Scottish Writers' Centre In Process Masterclass with Alasdair Gray - CANCELLED
Tue 7 July 2015

Alasdair Gray
Please note, unfortunately due to ill health this event has been cancelled. We wish Alasdair well in his recovery.
Alasdair Gray (born December 28th, 1934) is a Scottish writer and artist. Perhaps his most acclaimed work is the novel Lanark (Alasdair’s debut title, published in 1981 and written over a period of almost thirty years). It is now regarded as a classic, and was described by the Guardian as “one of the landmarks of 20th-century fiction.” His book, Poor Things (1992), won the Whitbread Novel Award and the Guardian Fiction Prize. He describes himself as a civic nationalist and a republican.

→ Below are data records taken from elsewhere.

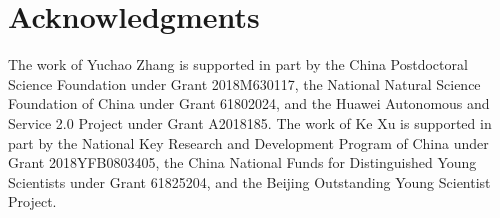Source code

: \section*{Acknowledgments}
The work of Yuchao Zhang is supported in part by the China Postdoctoral Science Foundation under Grant 2018M630117, the National Natural Science Foundation of China under Grant 61802024, and the Huawei Autonomous and Service 2.0 Project under Grant A2018185. The work of Ke Xu is supported in part by the National Key Research and Development Program of China under Grant 2018YFB0803405, the China National Funds for Distinguished Young Scientists under Grant 61825204, and the Beijing Outstanding Young Scientist Project.
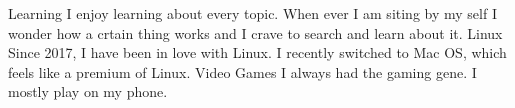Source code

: 



\begin{cvskills}

    \cvskill
    {Learning} %
    {I enjoy learning about every topic. When ever I am siting by my self I wonder how a crtain thing works and I crave to search and learn about it.} %
  \cvskill
    {Linux} %
    {Since 2017, I have been in love with Linux. I recently switched to Mac OS, which feels like a premium of Linux.} %
  \cvskill
    {Video Games} %
    {I always had the gaming gene. I mostly play on my phone.} %

\end{cvskills}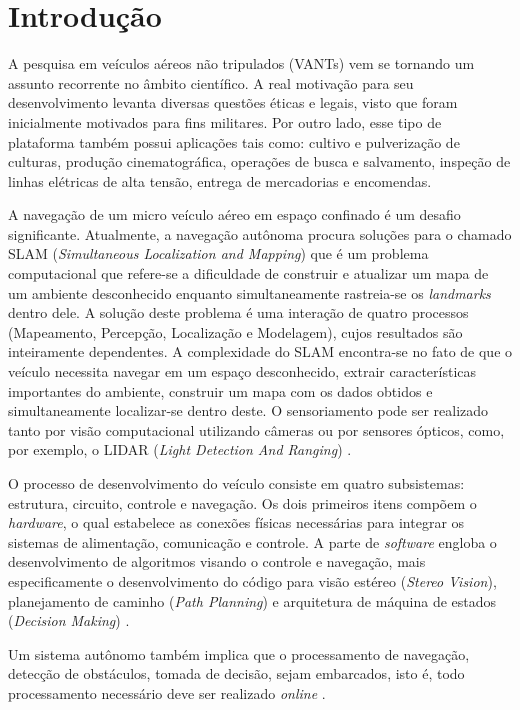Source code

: \chapter{Introdução}
\label{Introducao}

A pesquisa em veículos aéreos não tripulados (VANTs) vem se tornando um assunto recorrente no âmbito científico. A real motivação para seu desenvolvimento levanta diversas questões éticas e legais, visto que foram inicialmente motivados para fins militares. Por outro lado, esse tipo de plataforma também possui aplicações tais como: cultivo e pulverização de culturas, produção cinematográfica, operações de busca e salvamento, inspeção de linhas elétricas de alta tensão, entrega de mercadorias e encomendas.

A navegação de um micro veículo aéreo em espaço confinado é um desafio significante. Atualmente, a navegação autônoma procura soluções para o chamado SLAM (\textit{Simultaneous Localization and Mapping}) \cite{Dissanayake2001} que é um problema computacional que refere-se a dificuldade de construir e atualizar um mapa de um ambiente desconhecido enquanto simultaneamente rastreia-se os \textit{landmarks} dentro dele. A solução deste problema é uma interação de quatro processos (Mapeamento, Percepção, Localização e Modelagem), cujos resultados são inteiramente dependentes. A complexidade do SLAM encontra-se no fato de que o veículo necessita navegar em um espaço desconhecido, extrair características importantes do ambiente, construir um mapa com os dados obtidos e simultaneamente localizar-se dentro deste. O sensoriamento pode ser realizado tanto por visão computacional utilizando câmeras ou por sensores ópticos, como, por exemplo, o LIDAR (\textit{Light Detection And Ranging}) \cite{Barry2015}. 

O processo de desenvolvimento do veículo consiste em quatro subsistemas: estrutura, circuito, controle e navegação. Os dois primeiros itens compõem o \textit{hardware}, o qual estabelece as conexões físicas necessárias para integrar os sistemas de alimentação, comunicação e controle. A parte de \textit{software} engloba o desenvolvimento de algoritmos visando o controle e navegação, mais especificamente o desenvolvimento do código para visão estéreo (\textit{Stereo Vision}), planejamento de caminho (\textit{Path Planning}) e arquitetura de máquina de estados (\textit{Decision Making}) \cite{Lemaire2007}.

Um sistema autônomo também implica que o processamento de navegação, detecção de obstáculos, tomada de decisão, sejam embarcados, isto é, todo processamento necessário deve ser realizado \textit{online} \cite{Ehsan2009}. 

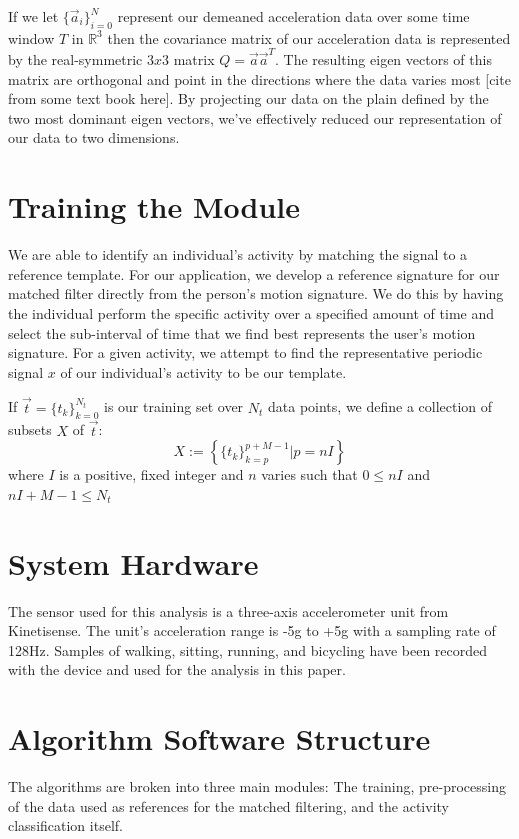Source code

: \documentclass[journal]{IEEEtran}
\begin{document}
If we let $\{\vec{a}_i\}_{i=0}^{N}$ represent our demeaned acceleration data over some time window $T$ in $\mathbb{R}^3$ then the covariance matrix of our acceleration data is represented by the real-symmetric $3x3$ matrix $Q = \vec{a} \vec{a}^T$.
The resulting eigen vectors of this matrix are orthogonal and point in the directions where the data varies most [cite from some text book here].
By projecting our data on the plain defined by the two most dominant eigen vectors, we've effectively reduced our representation of our data to two dimensions.
%
\section{Training the Module}
We are able to identify an individual\textquotesingle's activity by matching the signal to a reference template.
For our application, we develop a reference signature for our matched filter directly from the person\textquotesingle’s motion signature.
We do this by having the individual perform the specific activity over a specified amount of time and select the sub-interval of time that we find best represents the user's motion signature.
For a given activity, we attempt to find the representative periodic signal $x$ of our individual’s activity to be our template.

If $\vec{t} = \{t_k\}_{k=0}^{N_t}$ is our training set over $N_t$ data points, we define a collection of subsets $X$ of $\vec{t}$:
%
\begin{equation} \label{subsets_of_training_eq}
X := \left \{ \{t_k\}_{k=p}^{p+M-1} | p=nI \right \}
\end{equation}
%
where $I$ is a positive, fixed integer and $n$ varies such that $0 \leq nI$ and $nI + M - 1 \leq N_t$
%
\section{System Hardware}
The sensor used for this analysis is a three-axis accelerometer unit from Kinetisense.
The unit’s acceleration range is -5g to +5g with a sampling rate of 128Hz.
Samples of walking, sitting, running, and bicycling have been recorded with the device and used for the analysis in this paper.
%
\section{Algorithm Software Structure}
%
The algorithms are broken into three main modules: The training, pre-processing of the data used as references for the matched filtering, and the activity classification itself.
\end{document}
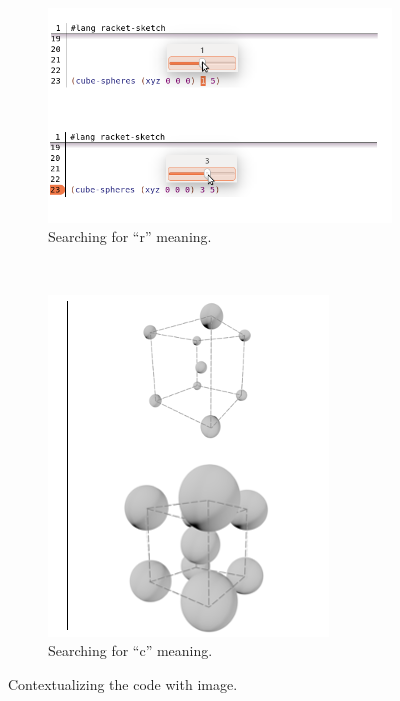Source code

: \begin{figure}[htb]
 \vspace{-10pt}
    \centering
        \begin{subfigure}{0.7\textwidth}
                \includegraphics[width=\textwidth]{img/cube}
                \caption{Searching for ``r'' meaning.}
                \label{fig:img-code1}
        \end{subfigure}%
        ~ %
        \begin{subfigure}{0.3\textwidth}
                \includegraphics[width=\textwidth]{img/img-cube}
                \caption{Searching for ``c'' meaning.}
        \end{subfigure}
        \caption{Contextualizing the code with image.}
        \label{fig:cube}
 \vspace{-10pt}
\end{figure}


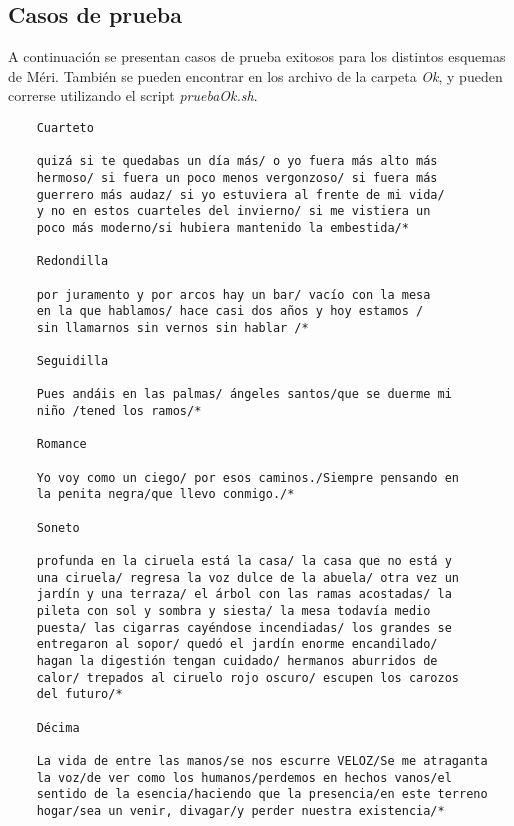 \documentclass[12pt, a4paper]{article}
\begin{document}
\subsection*{Casos de prueba}
A continuación se presentan casos de prueba exitosos para los distintos esquemas de Méri. También se pueden encontrar en los archivo de la carpeta \textit{Ok}, y pueden correrse utilizando el script \textit{pruebaOk.sh}.
\begin{verbatim}
    Cuarteto
    
    quizá si te quedabas un día más/ o yo fuera más alto más 
    hermoso/ si fuera un poco menos vergonzoso/ si fuera más 
    guerrero más audaz/ si yo estuviera al frente de mi vida/ 
    y no en estos cuarteles del invierno/ si me vistiera un 
    poco más moderno/si hubiera mantenido la embestida/*

    Redondilla

    por juramento y por arcos hay un bar/ vacío con la mesa 
    en la que hablamos/ hace casi dos años y hoy estamos / 
    sin llamarnos sin vernos sin hablar /*    

    Seguidilla
    
    Pues andáis en las palmas/ ángeles santos/que se duerme mi
    niño /tened los ramos/*
    
    Romance
    
    Yo voy como un ciego/ por esos caminos./Siempre pensando en 
    la penita negra/que llevo conmigo./*

    Soneto
    
    profunda en la ciruela está la casa/ la casa que no está y 
    una ciruela/ regresa la voz dulce de la abuela/ otra vez un 
    jardín y una terraza/ el árbol con las ramas acostadas/ la 
    pileta con sol y sombra y siesta/ la mesa todavía medio 
    puesta/ las cigarras cayéndose incendiadas/ los grandes se 
    entregaron al sopor/ quedó el jardín enorme encandilado/ 
    hagan la digestión tengan cuidado/ hermanos aburridos de 
    calor/ trepados al ciruelo rojo oscuro/ escupen los carozos 
    del futuro/*

    Décima
    
    La vida de entre las manos/se nos escurre VELOZ/Se me atraganta
    la voz/de ver como los humanos/perdemos en hechos vanos/el 
    sentido de la esencia/haciendo que la presencia/en este terreno
    hogar/sea un venir, divagar/y perder nuestra existencia/*
           
\end{verbatim}
\end{document}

Alasdair’s works combine realism, fantasy, and science fiction, in addition to the clever use of typography and his own illustrations. He has also written on politics, in support of socialism and Scottish independence, and on the history of English literature. He has been described by author Will Self as “a creative polymath with an integrated politico-philosophic vision”, and as “a great writer, perhaps the greatest living in this archipelago today”. Alasdair, meanwhile, describes himself as “a fat, spectacled, balding, increasingly old Glasgow pedestrian.”